Research Question 2: What variables in instructional design, content area, setting, learners, or research design moderate the effectiveness of peer-mediated learning for English language learners?
The second research question is intended to provide a more nuanced understanding for the answer to research question 1; essentially, the first question answers “What works?”, and the second question attempts to answer “For whom, and under what conditions?.” The following section details the answers to a large number of specific hypotheses of the influence of particular moderators and concludes with a summarizing synthesis of the effects of moderators across outcome types.

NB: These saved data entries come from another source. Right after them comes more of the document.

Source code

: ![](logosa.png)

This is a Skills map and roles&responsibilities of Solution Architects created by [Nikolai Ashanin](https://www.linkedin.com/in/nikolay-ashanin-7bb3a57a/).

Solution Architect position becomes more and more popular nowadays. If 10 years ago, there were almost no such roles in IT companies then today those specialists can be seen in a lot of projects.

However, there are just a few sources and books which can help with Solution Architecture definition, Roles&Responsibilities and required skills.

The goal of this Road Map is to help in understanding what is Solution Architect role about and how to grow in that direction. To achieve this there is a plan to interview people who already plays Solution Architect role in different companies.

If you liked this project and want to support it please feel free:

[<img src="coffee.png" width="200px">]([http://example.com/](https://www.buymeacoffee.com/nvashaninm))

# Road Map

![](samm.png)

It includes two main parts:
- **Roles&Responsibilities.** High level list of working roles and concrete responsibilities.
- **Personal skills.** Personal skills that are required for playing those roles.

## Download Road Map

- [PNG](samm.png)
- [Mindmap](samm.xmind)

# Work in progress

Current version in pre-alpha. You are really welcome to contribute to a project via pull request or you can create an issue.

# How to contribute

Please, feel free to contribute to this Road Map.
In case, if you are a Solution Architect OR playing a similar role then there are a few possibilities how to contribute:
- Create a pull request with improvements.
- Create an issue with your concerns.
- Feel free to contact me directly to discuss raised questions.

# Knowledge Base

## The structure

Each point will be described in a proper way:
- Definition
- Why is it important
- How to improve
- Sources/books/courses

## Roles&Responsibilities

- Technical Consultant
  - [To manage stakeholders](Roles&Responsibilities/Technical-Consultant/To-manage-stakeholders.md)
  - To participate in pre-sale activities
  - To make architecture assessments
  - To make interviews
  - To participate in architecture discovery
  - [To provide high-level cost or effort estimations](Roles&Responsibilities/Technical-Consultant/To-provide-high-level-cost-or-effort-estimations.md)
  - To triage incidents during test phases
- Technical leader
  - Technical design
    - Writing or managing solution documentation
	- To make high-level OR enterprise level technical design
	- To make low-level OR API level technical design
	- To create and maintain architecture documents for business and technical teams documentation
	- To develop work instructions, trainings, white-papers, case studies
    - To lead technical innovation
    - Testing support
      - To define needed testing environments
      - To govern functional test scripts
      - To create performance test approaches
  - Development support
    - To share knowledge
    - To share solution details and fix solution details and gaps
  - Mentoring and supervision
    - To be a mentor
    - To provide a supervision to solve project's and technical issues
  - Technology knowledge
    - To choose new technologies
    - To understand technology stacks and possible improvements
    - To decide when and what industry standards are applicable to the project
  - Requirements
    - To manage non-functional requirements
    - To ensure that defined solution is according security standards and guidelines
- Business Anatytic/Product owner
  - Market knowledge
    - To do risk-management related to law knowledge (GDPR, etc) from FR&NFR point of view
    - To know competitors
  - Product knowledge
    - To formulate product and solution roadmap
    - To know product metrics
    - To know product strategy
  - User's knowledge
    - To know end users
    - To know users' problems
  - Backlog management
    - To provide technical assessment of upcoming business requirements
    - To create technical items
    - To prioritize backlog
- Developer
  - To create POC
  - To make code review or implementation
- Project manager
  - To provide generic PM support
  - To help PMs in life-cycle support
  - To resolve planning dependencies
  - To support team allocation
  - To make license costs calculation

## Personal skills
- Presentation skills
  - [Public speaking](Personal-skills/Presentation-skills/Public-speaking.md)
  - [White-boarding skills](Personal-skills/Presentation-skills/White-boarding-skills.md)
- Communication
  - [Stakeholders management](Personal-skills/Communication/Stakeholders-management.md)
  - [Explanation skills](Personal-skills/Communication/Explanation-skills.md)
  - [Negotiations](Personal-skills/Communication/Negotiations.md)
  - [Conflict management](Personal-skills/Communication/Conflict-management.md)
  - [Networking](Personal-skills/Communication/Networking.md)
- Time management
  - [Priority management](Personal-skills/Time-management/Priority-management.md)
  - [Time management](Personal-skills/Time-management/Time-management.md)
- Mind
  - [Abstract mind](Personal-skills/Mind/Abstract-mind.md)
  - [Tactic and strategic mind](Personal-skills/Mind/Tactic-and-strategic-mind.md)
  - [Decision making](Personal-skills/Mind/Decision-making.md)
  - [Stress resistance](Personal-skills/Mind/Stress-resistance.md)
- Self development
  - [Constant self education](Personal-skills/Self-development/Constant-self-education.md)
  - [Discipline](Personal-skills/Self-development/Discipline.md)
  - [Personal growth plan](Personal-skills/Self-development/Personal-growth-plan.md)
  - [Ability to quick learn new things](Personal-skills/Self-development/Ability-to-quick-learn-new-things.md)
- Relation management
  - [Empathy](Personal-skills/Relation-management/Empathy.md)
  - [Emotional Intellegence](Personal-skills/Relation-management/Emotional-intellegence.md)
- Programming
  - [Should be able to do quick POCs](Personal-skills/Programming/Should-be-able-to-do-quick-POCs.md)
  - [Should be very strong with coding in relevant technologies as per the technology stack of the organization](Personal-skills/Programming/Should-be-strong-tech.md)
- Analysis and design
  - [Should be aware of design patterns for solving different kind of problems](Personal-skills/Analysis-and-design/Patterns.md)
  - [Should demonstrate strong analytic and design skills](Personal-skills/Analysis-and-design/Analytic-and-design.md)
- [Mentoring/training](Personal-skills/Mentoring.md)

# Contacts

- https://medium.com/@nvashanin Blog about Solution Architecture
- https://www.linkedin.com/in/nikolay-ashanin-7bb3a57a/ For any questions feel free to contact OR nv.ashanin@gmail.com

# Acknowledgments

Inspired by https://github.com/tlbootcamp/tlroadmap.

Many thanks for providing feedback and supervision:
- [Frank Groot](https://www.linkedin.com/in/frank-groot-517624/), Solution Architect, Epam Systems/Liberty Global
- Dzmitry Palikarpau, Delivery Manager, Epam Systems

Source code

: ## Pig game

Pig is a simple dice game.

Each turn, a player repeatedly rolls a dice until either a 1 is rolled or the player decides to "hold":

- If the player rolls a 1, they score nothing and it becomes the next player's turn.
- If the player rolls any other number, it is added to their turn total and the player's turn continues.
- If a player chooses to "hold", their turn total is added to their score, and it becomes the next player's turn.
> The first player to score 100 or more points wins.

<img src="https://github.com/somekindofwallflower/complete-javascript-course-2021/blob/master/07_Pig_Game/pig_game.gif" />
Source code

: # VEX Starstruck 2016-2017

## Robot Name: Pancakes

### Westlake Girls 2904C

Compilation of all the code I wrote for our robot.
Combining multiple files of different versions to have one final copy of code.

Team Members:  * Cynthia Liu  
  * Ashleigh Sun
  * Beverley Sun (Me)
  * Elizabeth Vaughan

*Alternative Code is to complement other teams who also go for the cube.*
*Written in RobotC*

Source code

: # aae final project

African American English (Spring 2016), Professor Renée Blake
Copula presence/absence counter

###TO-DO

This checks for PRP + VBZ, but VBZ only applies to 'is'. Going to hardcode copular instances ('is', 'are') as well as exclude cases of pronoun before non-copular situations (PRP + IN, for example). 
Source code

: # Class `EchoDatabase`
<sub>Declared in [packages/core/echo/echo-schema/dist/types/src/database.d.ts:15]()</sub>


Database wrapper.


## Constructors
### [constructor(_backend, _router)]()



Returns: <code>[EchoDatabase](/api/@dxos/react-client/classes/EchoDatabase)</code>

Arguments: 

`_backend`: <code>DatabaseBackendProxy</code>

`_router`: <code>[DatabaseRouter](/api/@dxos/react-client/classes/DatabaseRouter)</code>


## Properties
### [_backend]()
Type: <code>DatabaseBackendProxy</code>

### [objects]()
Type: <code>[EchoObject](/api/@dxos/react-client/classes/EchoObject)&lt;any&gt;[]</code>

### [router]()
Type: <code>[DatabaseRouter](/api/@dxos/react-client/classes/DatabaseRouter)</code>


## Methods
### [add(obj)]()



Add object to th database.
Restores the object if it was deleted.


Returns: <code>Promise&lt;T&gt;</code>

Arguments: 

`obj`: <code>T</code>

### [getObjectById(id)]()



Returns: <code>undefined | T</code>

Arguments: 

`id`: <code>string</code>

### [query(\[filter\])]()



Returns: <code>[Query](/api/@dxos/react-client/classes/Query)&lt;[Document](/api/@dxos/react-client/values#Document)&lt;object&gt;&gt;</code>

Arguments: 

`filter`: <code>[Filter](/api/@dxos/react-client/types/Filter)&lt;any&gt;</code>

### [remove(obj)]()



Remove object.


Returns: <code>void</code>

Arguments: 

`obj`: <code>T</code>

Given ambivalence in the previous literature regarding the effectiveness of specific cooperative, collaborative, and peer-mediated approaches, Hypothesis 2a suggested that there would be no significant difference among the three peer-mediated constructs, and the results of moderator analyses across the three outcome types generally support this hypothesis. For oral and written language outcomes, Construct was insignificant as a predictor, and Construct only approached significance as a predictor for attitudinal outcomes. Notably, the ES estimate for peer-mediated learning was very large (ES=1.525) for the attitudinal distribution, and it was based on only two studies. Thus, the fact that the moderator appeared nearly significant for this outcome distribution may very well reflect a larger-than-average estimate resulting from a very small sample of studies. Moreover, while peer-mediated learning provided the largest effect sizes in two of the three distributions (attitudinal and oral language), cooperative was the largest in written language outcomes, which was the distribution with the largest sample of included studies. Thus, even a qualitative analysis of the rank order of the three constructs suggests that no single version of peer-mediated learning was consistently more effective than the others. This actually affirms a theoretical orientation of this meta-analysis, which posits that a sociocultural explanation of the effectiveness of peer-mediated learning, in general, is that it is through mediated interaction that ELLs learn best. However, the fact that peer tutoring and cooperative learning are the two most structured forms of peer-mediated learning also lends tentative support to claims in the literature that high structure promotes the most learning (eg.,
Hypothesis 2b claimed the language setting EFL or ESL, would not significantly moderate the effectiveness of peer-mediated learning for ELLs. Despite significant differences in the two types of settings (e.g., availability of native speakers and amount of exposure to the target language), both fields advocate the use of interactive methods, and consequently, a null hypothesis was forwarded. Empirical evidence across all three available outcome types suggests that the null hypothesis of no difference between EFL and ESL settings cannot be rejected. Setting was not a significant moderator for any of the outcome types; in fact, the significance of the moderator did not even approach significance for any of the distributions. Interestingly, mean effect sizes were actually larger in EFL settings across all three outcome types (i.e., oral language, written language, and attitudinal). This is surprising given that EFL settings provide less exposure to English input and fewer native language models; however, it supports output models of second language acquisition (e.g.,
Hypothesis 2c posited no significant difference in the effectiveness of peer-mediated learning at different grade levels. To some extent, this is a participant-level question about the effectiveness of peer-mediated learning with students of different ages, but it is analyzed here as a setting-level moderator to reflect differences in pedagogy and instructional delivery associated with these various grade levels. In practice, this moderator addresses aspects of both setting and participant.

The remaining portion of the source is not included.